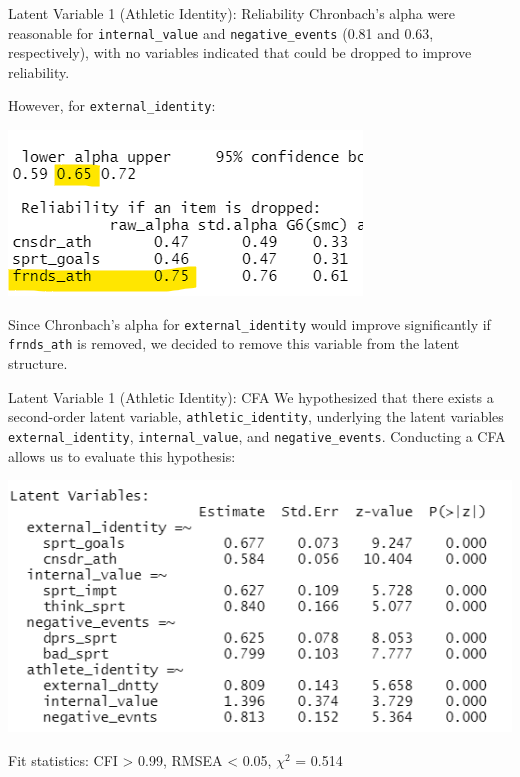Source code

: \documentclass[
  ignorenonframetext,
]{beamer}
\begin{document}
\begin{frame}[fragile]{Latent Variable 1 (Athletic Identity):
Reliability}
\protect\hypertarget{latent-variable-1-athletic-identity-reliability}{}
Chronbach's alpha were reasonable for \texttt{internal\_value} and
\texttt{negative\_events} (0.81 and 0.63, respectively), with no
variables indicated that could be dropped to improve reliability.

However, for \texttt{external\_identity}:

\centering

\includegraphics{images/athletic_identity_alpha.png}

Since Chronbach's alpha for \texttt{external\_identity} would improve
significantly if \texttt{frnds\_ath} is removed, we decided to remove
this variable from the latent structure.
\end{frame}

\begin{frame}[fragile]{Latent Variable 1 (Athletic Identity): CFA}
\protect\hypertarget{latent-variable-1-athletic-identity-cfa}{}
We hypothesized that there exists a second-order latent variable,
\texttt{athletic\_identity}, underlying the latent variables
\texttt{external\_identity}, \texttt{internal\_value}, and
\texttt{negative\_events}. Conducting a CFA allows us to evaluate this
hypothesis:

\centering

\includegraphics{images/athletic_identity_cfa.png}

Fit statistics: CFI \textgreater{} 0.99, RMSEA \textless{} 0.05,
\(\chi^2\) = 0.514
\end{frame}
\end{document}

· · · ·

__About this exercise__. From the first record to the last, transcribe everything exactly but drop the pictures.

__Response to the exercise__.
Source code

: \documentclass[
  ignorenonframetext,
]{beamer}
\begin{document}
\begin{frame}[fragile]{Latent Variable 1 (Athletic Identity):
Reliability}
\protect\hypertarget{latent-variable-1-athletic-identity-reliability}{}
Chronbach's alpha were reasonable for \texttt{internal\_value} and
\texttt{negative\_events} (0.81 and 0.63, respectively), with no
variables indicated that could be dropped to improve reliability.

However, for \texttt{external\_identity}:

\centering

\includegraphics{images/athletic_identity_alpha.png}

Since Chronbach's alpha for \texttt{external\_identity} would improve
significantly if \texttt{frnds\_ath} is removed, we decided to remove
this variable from the latent structure.
\end{frame}

\begin{frame}[fragile]{Latent Variable 1 (Athletic Identity): CFA}
\protect\hypertarget{latent-variable-1-athletic-identity-cfa}{}
We hypothesized that there exists a second-order latent variable,
\texttt{athletic\_identity}, underlying the latent variables
\texttt{external\_identity}, \texttt{internal\_value}, and
\texttt{negative\_events}. Conducting a CFA allows us to evaluate this
hypothesis:

\centering

\includegraphics{images/athletic_identity_cfa.png}

Fit statistics: CFI \textgreater{} 0.99, RMSEA \textless{} 0.05,
\(\chi^2\) = 0.514
\end{frame}
\end{document}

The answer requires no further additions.